Task brief — Drop the images. Copy every line below character for character.

Extracted material —
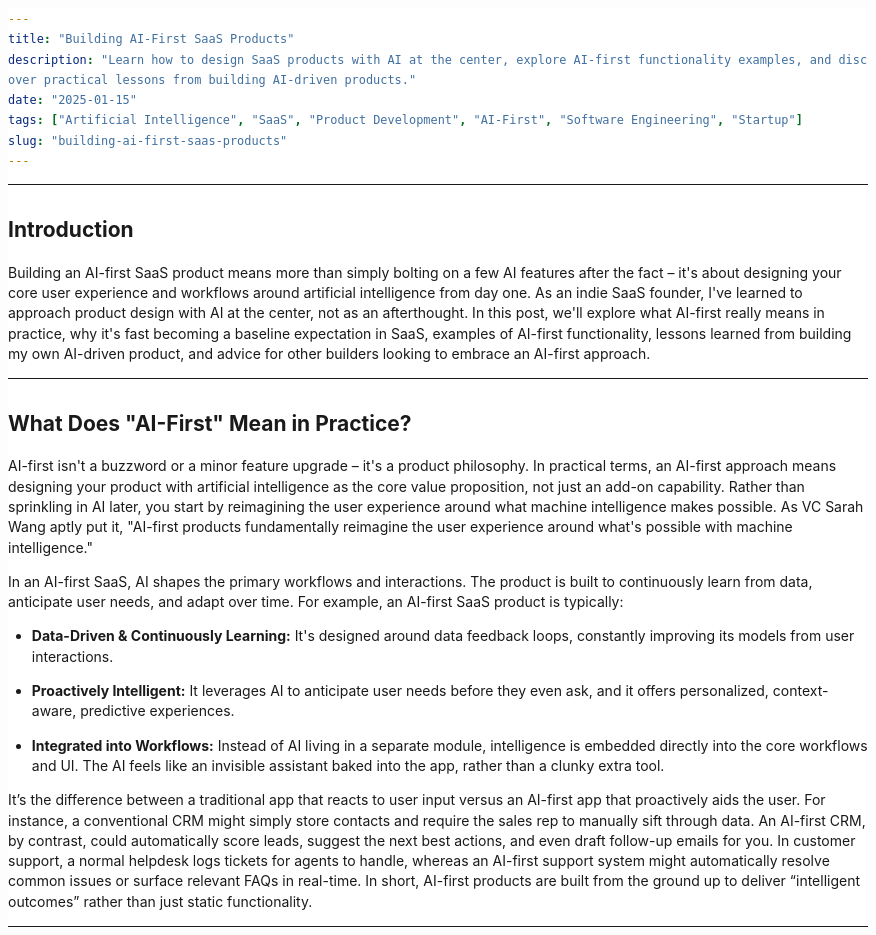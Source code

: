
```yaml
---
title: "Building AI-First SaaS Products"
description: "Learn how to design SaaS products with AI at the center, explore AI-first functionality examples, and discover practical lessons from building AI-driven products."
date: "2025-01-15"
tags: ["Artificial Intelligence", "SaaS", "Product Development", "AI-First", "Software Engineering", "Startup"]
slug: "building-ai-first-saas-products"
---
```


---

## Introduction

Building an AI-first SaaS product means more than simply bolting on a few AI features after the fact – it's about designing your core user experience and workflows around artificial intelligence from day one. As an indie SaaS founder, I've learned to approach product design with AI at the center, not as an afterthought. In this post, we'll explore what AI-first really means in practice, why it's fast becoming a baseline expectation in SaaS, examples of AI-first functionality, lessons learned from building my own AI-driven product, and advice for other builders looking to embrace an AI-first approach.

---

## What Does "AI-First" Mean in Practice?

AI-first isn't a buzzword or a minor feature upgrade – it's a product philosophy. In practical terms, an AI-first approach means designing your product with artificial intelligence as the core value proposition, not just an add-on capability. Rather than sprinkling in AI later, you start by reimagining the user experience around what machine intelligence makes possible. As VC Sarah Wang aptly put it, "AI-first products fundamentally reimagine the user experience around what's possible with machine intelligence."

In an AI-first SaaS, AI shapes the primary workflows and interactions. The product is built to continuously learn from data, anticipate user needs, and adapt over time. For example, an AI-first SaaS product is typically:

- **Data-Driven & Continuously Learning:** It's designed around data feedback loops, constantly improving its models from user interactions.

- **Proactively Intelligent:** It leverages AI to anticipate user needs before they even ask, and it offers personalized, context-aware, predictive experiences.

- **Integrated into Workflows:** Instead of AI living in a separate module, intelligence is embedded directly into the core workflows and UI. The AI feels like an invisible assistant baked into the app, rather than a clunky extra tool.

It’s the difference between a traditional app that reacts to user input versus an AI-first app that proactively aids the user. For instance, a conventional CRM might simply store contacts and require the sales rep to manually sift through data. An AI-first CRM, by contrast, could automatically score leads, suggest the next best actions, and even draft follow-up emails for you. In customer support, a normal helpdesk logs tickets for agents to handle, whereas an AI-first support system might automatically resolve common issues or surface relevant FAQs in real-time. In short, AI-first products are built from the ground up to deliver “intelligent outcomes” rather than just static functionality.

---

Exercise output —
Source code

:
```yaml
---
title: "Building AI-First SaaS Products"
description: "Learn how to design SaaS products with AI at the center, explore AI-first functionality examples, and discover practical lessons from building AI-driven products."
date: "2025-01-15"
tags: ["Artificial Intelligence", "SaaS", "Product Development", "AI-First", "Software Engineering", "Startup"]
slug: "building-ai-first-saas-products"
---
```


---

## Introduction

Building an AI-first SaaS product means more than simply bolting on a few AI features after the fact – it's about designing your core user experience and workflows around artificial intelligence from day one. As an indie SaaS founder, I've learned to approach product design with AI at the center, not as an afterthought. In this post, we'll explore what AI-first really means in practice, why it's fast becoming a baseline expectation in SaaS, examples of AI-first functionality, lessons learned from building my own AI-driven product, and advice for other builders looking to embrace an AI-first approach.

---

## What Does "AI-First" Mean in Practice?

AI-first isn't a buzzword or a minor feature upgrade – it's a product philosophy. In practical terms, an AI-first approach means designing your product with artificial intelligence as the core value proposition, not just an add-on capability. Rather than sprinkling in AI later, you start by reimagining the user experience around what machine intelligence makes possible. As VC Sarah Wang aptly put it, "AI-first products fundamentally reimagine the user experience around what's possible with machine intelligence."

In an AI-first SaaS, AI shapes the primary workflows and interactions. The product is built to continuously learn from data, anticipate user needs, and adapt over time. For example, an AI-first SaaS product is typically:

- **Data-Driven & Continuously Learning:** It's designed around data feedback loops, constantly improving its models from user interactions.

- **Proactively Intelligent:** It leverages AI to anticipate user needs before they even ask, and it offers personalized, context-aware, predictive experiences.

- **Integrated into Workflows:** Instead of AI living in a separate module, intelligence is embedded directly into the core workflows and UI. The AI feels like an invisible assistant baked into the app, rather than a clunky extra tool.

It’s the difference between a traditional app that reacts to user input versus an AI-first app that proactively aids the user. For instance, a conventional CRM might simply store contacts and require the sales rep to manually sift through data. An AI-first CRM, by contrast, could automatically score leads, suggest the next best actions, and even draft follow-up emails for you. In customer support, a normal helpdesk logs tickets for agents to handle, whereas an AI-first support system might automatically resolve common issues or surface relevant FAQs in real-time. In short, AI-first products are built from the ground up to deliver “intelligent outcomes” rather than just static functionality.

---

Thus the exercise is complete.